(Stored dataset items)
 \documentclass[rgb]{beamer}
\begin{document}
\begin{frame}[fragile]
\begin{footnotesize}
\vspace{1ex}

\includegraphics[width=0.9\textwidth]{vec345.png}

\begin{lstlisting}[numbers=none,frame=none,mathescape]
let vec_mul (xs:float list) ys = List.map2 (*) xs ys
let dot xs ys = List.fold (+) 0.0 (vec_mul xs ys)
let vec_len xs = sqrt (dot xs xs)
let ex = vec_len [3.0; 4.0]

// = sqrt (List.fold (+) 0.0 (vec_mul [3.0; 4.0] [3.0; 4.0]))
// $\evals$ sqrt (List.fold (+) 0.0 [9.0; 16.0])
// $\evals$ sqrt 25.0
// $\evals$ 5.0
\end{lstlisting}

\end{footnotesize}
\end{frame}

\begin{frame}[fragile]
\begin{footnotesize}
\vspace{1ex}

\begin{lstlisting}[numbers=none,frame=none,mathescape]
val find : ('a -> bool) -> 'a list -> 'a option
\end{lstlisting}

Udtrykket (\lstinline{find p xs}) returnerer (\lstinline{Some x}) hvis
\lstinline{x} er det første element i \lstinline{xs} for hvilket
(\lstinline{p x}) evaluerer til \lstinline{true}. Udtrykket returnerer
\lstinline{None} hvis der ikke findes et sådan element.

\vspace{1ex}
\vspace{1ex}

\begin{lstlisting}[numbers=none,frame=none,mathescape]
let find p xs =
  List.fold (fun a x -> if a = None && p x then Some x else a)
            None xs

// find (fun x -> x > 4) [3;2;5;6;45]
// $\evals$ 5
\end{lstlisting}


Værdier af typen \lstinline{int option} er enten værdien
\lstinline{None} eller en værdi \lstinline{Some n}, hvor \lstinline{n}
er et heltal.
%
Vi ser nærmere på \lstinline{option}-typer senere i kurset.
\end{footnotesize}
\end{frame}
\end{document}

__WORK REQUEST__
The whole of the data must be given back word for word.

__ANSWER SECTION__
 \documentclass[rgb]{beamer}
\begin{document}
\begin{frame}[fragile]
\begin{footnotesize}
\vspace{1ex}

\includegraphics[width=0.9\textwidth]{vec345.png}

\begin{lstlisting}[numbers=none,frame=none,mathescape]
let vec_mul (xs:float list) ys = List.map2 (*) xs ys
let dot xs ys = List.fold (+) 0.0 (vec_mul xs ys)
let vec_len xs = sqrt (dot xs xs)
let ex = vec_len [3.0; 4.0]

// = sqrt (List.fold (+) 0.0 (vec_mul [3.0; 4.0] [3.0; 4.0]))
// $\evals$ sqrt (List.fold (+) 0.0 [9.0; 16.0])
// $\evals$ sqrt 25.0
// $\evals$ 5.0
\end{lstlisting}

\end{footnotesize}
\end{frame}

\begin{frame}[fragile]
\begin{footnotesize}
\vspace{1ex}

\begin{lstlisting}[numbers=none,frame=none,mathescape]
val find : ('a -> bool) -> 'a list -> 'a option
\end{lstlisting}

Udtrykket (\lstinline{find p xs}) returnerer (\lstinline{Some x}) hvis
\lstinline{x} er det første element i \lstinline{xs} for hvilket
(\lstinline{p x}) evaluerer til \lstinline{true}. Udtrykket returnerer
\lstinline{None} hvis der ikke findes et sådan element.

\vspace{1ex}
\vspace{1ex}

\begin{lstlisting}[numbers=none,frame=none,mathescape]
let find p xs =
  List.fold (fun a x -> if a = None && p x then Some x else a)
            None xs

// find (fun x -> x > 4) [3;2;5;6;45]
// $\evals$ 5
\end{lstlisting}


Værdier af typen \lstinline{int option} er enten værdien
\lstinline{None} eller en værdi \lstinline{Some n}, hvor \lstinline{n}
er et heltal.
%
Vi ser nærmere på \lstinline{option}-typer senere i kurset.
\end{footnotesize}
\end{frame}
\end{document}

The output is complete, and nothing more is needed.